I happen to come across this news article from about two years ago, where the late Gary Mack visited the archives of NBC5 in East Fort Worth.

The video shows the late Gary Mack of the 6th Floor Museum going into a room in a basement of NBC 5, where various boxes are standing on shelves which contain WBAP (later to become KXAS) film spools of the JFK Assassination and above all its aftermath, looking at this makes me think about all the excuses TV corporations and disinfo agents spread about the films being hard to find or ‘locked away’ when the video clearly shows that the films are just chucked in a box without any serious form of preservation and identification present.

Our quest is to find the best possible versions of the Dave Weigman and Jimmy Darnell films, they are very hard to find so it seems, and we have been trying to locate them for quite some time now.

Then UNT Libraries posts a release that they will house the complete news archive from NBC5/KXAS (formely WBAP)  from 1950 – 2012 and that the UNT Library will digitise all this material.

I contacted the UNT Library and conversed  with Morgan Gieringer, who told me that they had all the films except the JFK Assassination related material (why was this exception made?), since those, according to her message, went to the 6th Floor Museum (there was not a word about this in the press release).

The first thing I did when I was notified was to contact the 6th Floor Museum through Twitter and asked them if they had these films. To which I got the following reply.
twitter 6th floor museum asking where is the darnell film

 

In March 2015, Gary Mack had sent a few members of the Education Forum a PM which contained some info on these films, I quote from the PM Darren Hastings received (post #1649):

NBC owns the original Wiegman film but when producers of JFK: Death in Dealey Plaza asked them for it 12 years ago (at my request), NBC could only locate a 1960s-era video tape of it. We wound up using, I think, a 1963/1964 theatrical newsreel version held by UCLA.

NBC took the original Wiegman and Darnell films from the Dallas NBC affiliate to New York following the assassination weekend. Whether the network still has the original Darnell film is unknown, but as a former employee I know the affiliate does not have it or a copy. Nor does Jimmy Darnell.

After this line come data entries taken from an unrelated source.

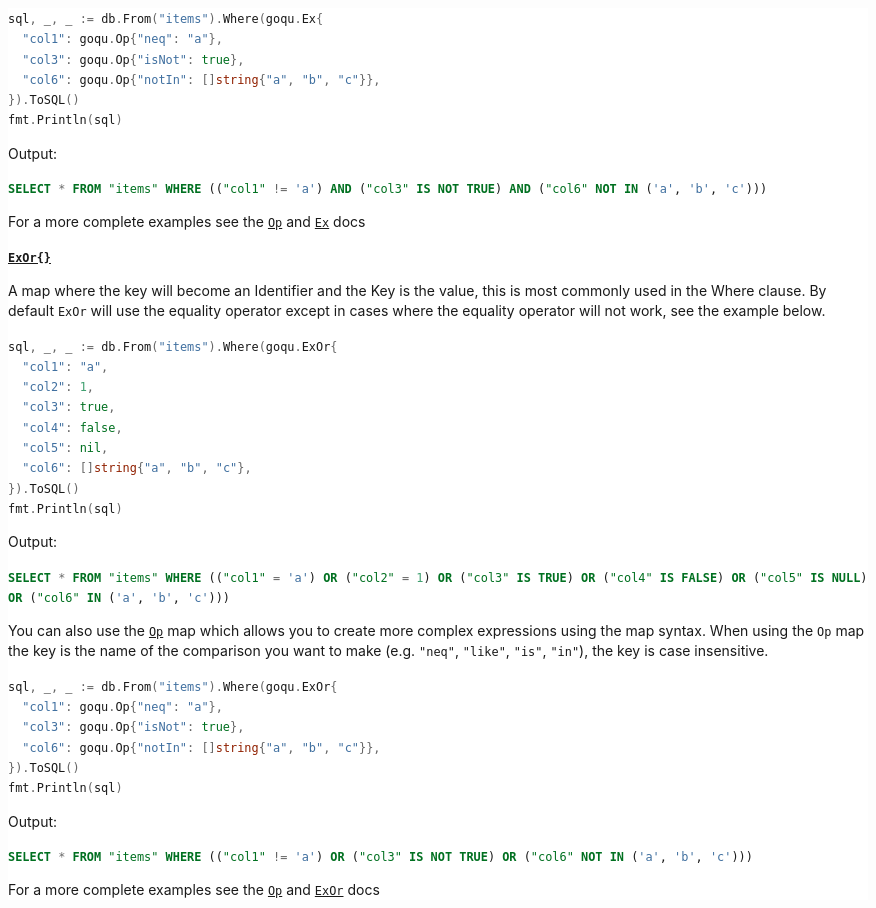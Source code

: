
 ```go
sql, _, _ := db.From("items").Where(goqu.Ex{
  "col1": goqu.Op{"neq": "a"},
  "col3": goqu.Op{"isNot": true},
  "col6": goqu.Op{"notIn": []string{"a", "b", "c"}},
}).ToSQL()
fmt.Println(sql)
```

Output:
```sql
SELECT * FROM "items" WHERE (("col1" != 'a') AND ("col3" IS NOT TRUE) AND ("col6" NOT IN ('a', 'b', 'c')))
```
For a more complete examples see the [`Op`](https://godoc.org/github.com/doug-martin/goqu#Op) and [`Ex`](https://godoc.org/github.com/doug-martin/goqu#Ex) docs

<a name="ex-or"></a>
**[`ExOr{}`](https://godoc.org/github.com/doug-martin/goqu#ExOr)** 

A map where the key will become an Identifier and the Key is the value, this is most commonly used in the Where clause. By default `ExOr` will use the equality operator except in cases where the equality operator will not work, see the example below.

```go
sql, _, _ := db.From("items").Where(goqu.ExOr{
  "col1": "a",
  "col2": 1,
  "col3": true,
  "col4": false,
  "col5": nil,
  "col6": []string{"a", "b", "c"},
}).ToSQL()
fmt.Println(sql)
```
  
Output:
```sql
SELECT * FROM "items" WHERE (("col1" = 'a') OR ("col2" = 1) OR ("col3" IS TRUE) OR ("col4" IS FALSE) OR ("col5" IS NULL) OR ("col6" IN ('a', 'b', 'c')))
```
  
You can also use the [`Op`](https://godoc.org/github.com/doug-martin/goqu#Op) map which allows you to create more complex expressions using the map syntax. When using the `Op` map the key is the name of the comparison you want to make (e.g. `"neq"`, `"like"`, `"is"`, `"in"`), the key is case insensitive.
  
```go
sql, _, _ := db.From("items").Where(goqu.ExOr{
  "col1": goqu.Op{"neq": "a"},
  "col3": goqu.Op{"isNot": true},
  "col6": goqu.Op{"notIn": []string{"a", "b", "c"}},
}).ToSQL()
fmt.Println(sql)
```
  
Output:
```sql
SELECT * FROM "items" WHERE (("col1" != 'a') OR ("col3" IS NOT TRUE) OR ("col6" NOT IN ('a', 'b', 'c')))
```
For a more complete examples see the [`Op`](https://godoc.org/github.com/doug-martin/goqu#Op) and [`ExOr`](https://godoc.org/github.com/doug-martin/goqu#Ex) docs
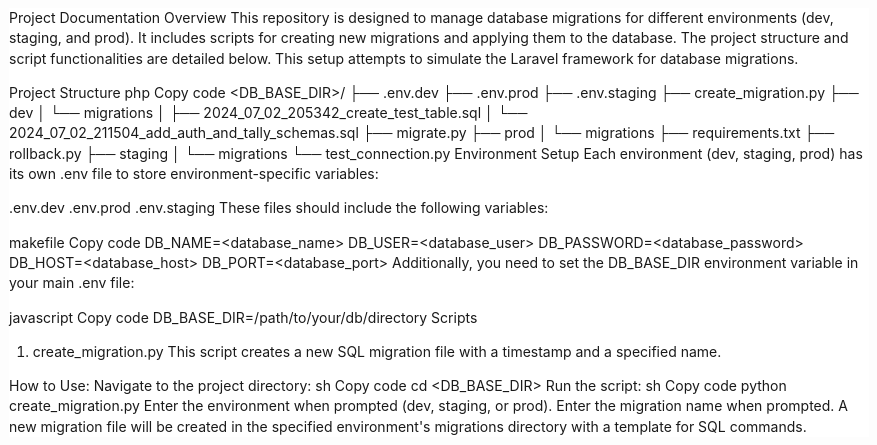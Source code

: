 Project Documentation
Overview
This repository is designed to manage database migrations for different environments (dev, staging, and prod). It includes scripts for creating new migrations and applying them to the database. The project structure and script functionalities are detailed below. This setup attempts to simulate the Laravel framework for database migrations.

Project Structure
php
Copy code
<DB_BASE_DIR>/
├── .env.dev
├── .env.prod
├── .env.staging
├── create_migration.py
├── dev
│   └── migrations
│       ├── 2024_07_02_205342_create_test_table.sql
│       └── 2024_07_02_211504_add_auth_and_tally_schemas.sql
├── migrate.py
├── prod
│   └── migrations
├── requirements.txt
├── rollback.py
├── staging
│   └── migrations
└── test_connection.py
Environment Setup
Each environment (dev, staging, prod) has its own .env file to store environment-specific variables:

.env.dev
.env.prod
.env.staging
These files should include the following variables:

makefile
Copy code
DB_NAME=<database_name>
DB_USER=<database_user>
DB_PASSWORD=<database_password>
DB_HOST=<database_host>
DB_PORT=<database_port>
Additionally, you need to set the DB_BASE_DIR environment variable in your main .env file:

javascript
Copy code
DB_BASE_DIR=/path/to/your/db/directory
Scripts
1. create_migration.py
This script creates a new SQL migration file with a timestamp and a specified name.

How to Use:
Navigate to the project directory:
sh
Copy code
cd <DB_BASE_DIR>
Run the script:
sh
Copy code
python create_migration.py
Enter the environment when prompted (dev, staging, or prod).
Enter the migration name when prompted.
A new migration file will be created in the specified environment's migrations directory with a template for SQL commands.
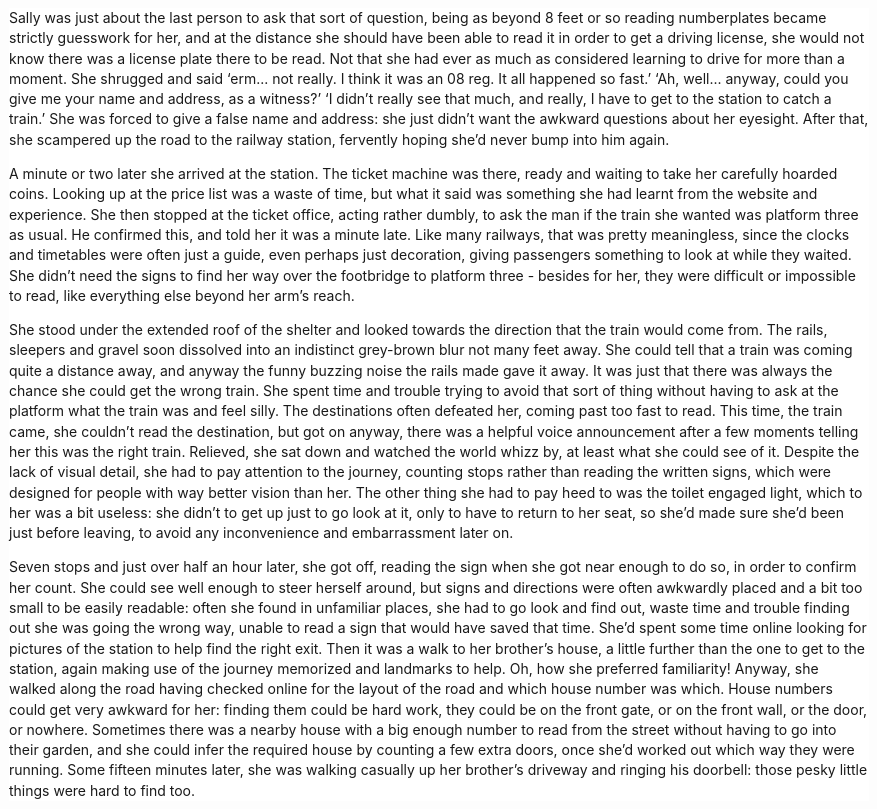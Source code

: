 Sally was just about the last person to ask that sort of question, being as beyond 8 feet or so reading numberplates became strictly guesswork for her, and at the distance she should have been able to read it in order to get a driving license, she would not know there was a license plate there to be read. Not that she had ever as much as considered learning to drive for more than a moment. She shrugged and said
‘erm... not really. I think it was an 08 reg. It all happened so fast.’
‘Ah, well... anyway, could you give me your name and address, as a witness?’
‘I didn’t really see that much, and really, I have to get to the station to catch a train.’
She was forced to give a false name and address: she just didn’t want the awkward questions about her eyesight. After that, she scampered up the road to the railway station, fervently hoping she’d never bump into him again.

A minute or two later she arrived at the station. The ticket machine was there, ready and waiting to take her carefully hoarded coins. Looking up at the price list was a waste of time, but what it said was something she had learnt from the website and experience. She then stopped at the ticket office, acting rather dumbly, to ask the man if the train she wanted was platform three as usual. He confirmed this, and told her it was a minute late. Like many railways, that was pretty meaningless, since the clocks and timetables were often just a guide, even perhaps just decoration, giving passengers something to look at while they waited. She didn’t need the signs to find her way over the footbridge to platform three - besides for her, they were difficult or impossible to read, like everything else beyond her arm’s reach. 

She stood under the extended roof of the shelter and looked towards the direction that the train would come from. The rails, sleepers and gravel soon dissolved into an indistinct grey-brown blur not many feet away. She could tell that a train was coming quite a distance away, and anyway the funny buzzing noise the rails made gave it away. It was just that there was always the chance she could get the wrong train. She spent time and trouble trying to avoid that sort of thing without having to ask at the platform what the train was and feel silly. The destinations often defeated her, coming past too fast to read. This time, the train came, she couldn’t read the destination, but got on anyway, there was a helpful voice announcement after a few moments telling her this was the right train. Relieved, she sat down and watched the world whizz by, at least what she could see of it. Despite the lack of visual detail, she had to pay attention to the journey, counting stops rather than reading the written signs, which were designed for people with way better vision than her. The other thing she had to pay heed to was the toilet engaged light, which to her was a bit useless: she didn’t to get up just to go look at it, only to have to return to her seat, so she’d made sure she’d been just before leaving, to avoid any inconvenience and embarrassment later on.

Seven stops and just over half an hour later, she got off, reading the sign when she got near enough to do so, in order to confirm her count. She could see well enough to steer herself around, but signs and directions were often awkwardly placed and a bit too small to be easily readable: often she found in unfamiliar places, she had to go look and find out, waste time and trouble finding out she was going the wrong way, unable to read a sign that would have saved that time. She’d spent some time online looking for pictures of the station to help find the right exit. Then it was a walk to her brother’s house, a little further than the one to get to the station, again making use of the journey memorized and landmarks to help. Oh, how she preferred familiarity! Anyway, she walked along the road having checked online for the layout of the road and which house number was which. House numbers could get very awkward for her: finding them could be hard work, they could be on the front gate, or on the front wall, or the door, or nowhere. Sometimes there was a nearby house with a big enough number to read from the street without having to go into their garden, and she could infer the required house by counting a few extra doors, once she’d worked out which way they were running. Some fifteen minutes later, she was walking casually up her brother’s driveway and ringing his doorbell: those pesky little things were hard to find too.
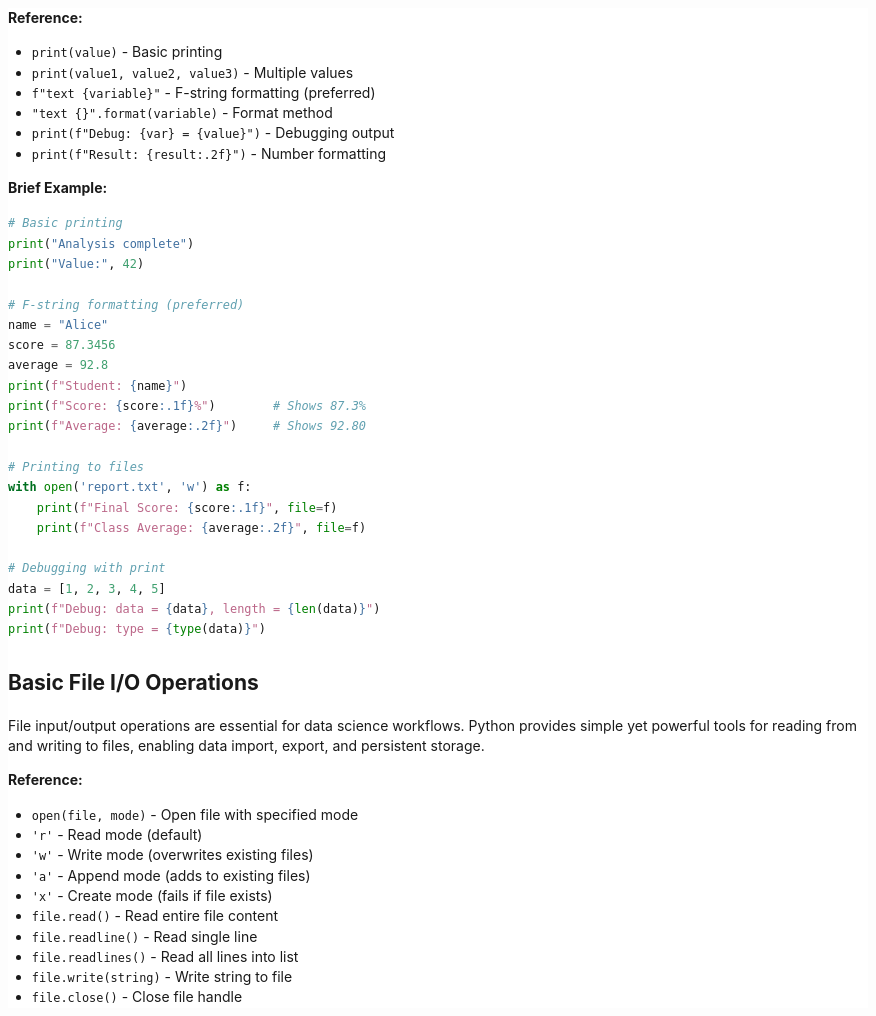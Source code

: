 **Reference:**

- `print(value)` - Basic printing
- `print(value1, value2, value3)` - Multiple values
- `f"text {variable}"` - F-string formatting (preferred)
- `"text {}".format(variable)` - Format method
- `print(f"Debug: {var} = {value}")` - Debugging output
- `print(f"Result: {result:.2f}")` - Number formatting

**Brief Example:**

```python
# Basic printing
print("Analysis complete")
print("Value:", 42)

# F-string formatting (preferred)
name = "Alice"
score = 87.3456
average = 92.8
print(f"Student: {name}")
print(f"Score: {score:.1f}%")        # Shows 87.3%
print(f"Average: {average:.2f}")     # Shows 92.80

# Printing to files
with open('report.txt', 'w') as f:
    print(f"Final Score: {score:.1f}", file=f)
    print(f"Class Average: {average:.2f}", file=f)

# Debugging with print
data = [1, 2, 3, 4, 5]
print(f"Debug: data = {data}, length = {len(data)}")
print(f"Debug: type = {type(data)}")
```

## Basic File I/O Operations

File input/output operations are essential for data science workflows. Python provides simple yet powerful tools for reading from and writing to files, enabling data import, export, and persistent storage.

**Reference:**

- `open(file, mode)` - Open file with specified mode
- `'r'` - Read mode (default)
- `'w'` - Write mode (overwrites existing files)
- `'a'` - Append mode (adds to existing files)
- `'x'` - Create mode (fails if file exists)
- `file.read()` - Read entire file content
- `file.readline()` - Read single line
- `file.readlines()` - Read all lines into list
- `file.write(string)` - Write string to file
- `file.close()` - Close file handle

Fortunately, a first-generation 16mm copy print was made in Dallas over that weekend and it is in the Museum’s collection; however, the Museum cannot do anything with it until copyright issues are resolved. It’ll happen, and sooner rather than later.

I contacted NBC 5 as well and Sharla Alford  assistant to the News Director/Custodian of Records got back to me promptly telling me that the University Of North Texas or the 6th Floor Museum has got all the JFK Assassination related film material from KXAS.

I replied and asked her if she could provide an inventory of the films, to which I got a reply from Brain Hocker, who is the VP of programming, research and digital media at NBC5.

He forwarded me to their online archive instead containing all the video screeners that were beamed across the nation that weekend and just after. Video, exactly the low resolution is not worth the bother, as the HD documentaries that have shown snippets of these films are in a larger resolution than what was offered to me. Furthermore the Darnell film was nowhere to be seen and the Weigman film was shown 3 times, and only once did it show the front of the TSBD.

I replied asking them (Brian Hocker at NBC5 and Megan Bryant at the 6th Floor Museum) several questions:

1/The film reels are clearly shown in the NBC5 news item, as shown above, just dormant in some boxes on a shelve in the basement at NBC5 archives, so where are they now?

2/Why are they not being digitised at ENT since everything else from that period of KXAS is?

3/Where are the original Darnell and Weigman films?

4/Can we get some high resolution still scans of the 1st gen. Darnell film that is at the 6th Floor Museum?

 

The ‘secrecy’ or better yet, the overall silence about this is deafening and looking at the video above with Gary Mack in the basement checking out the cardboard boxes holding these films one has to wonder how this stuff is being ‘treated’ for preservation.

As soon as I have the answers then so will you.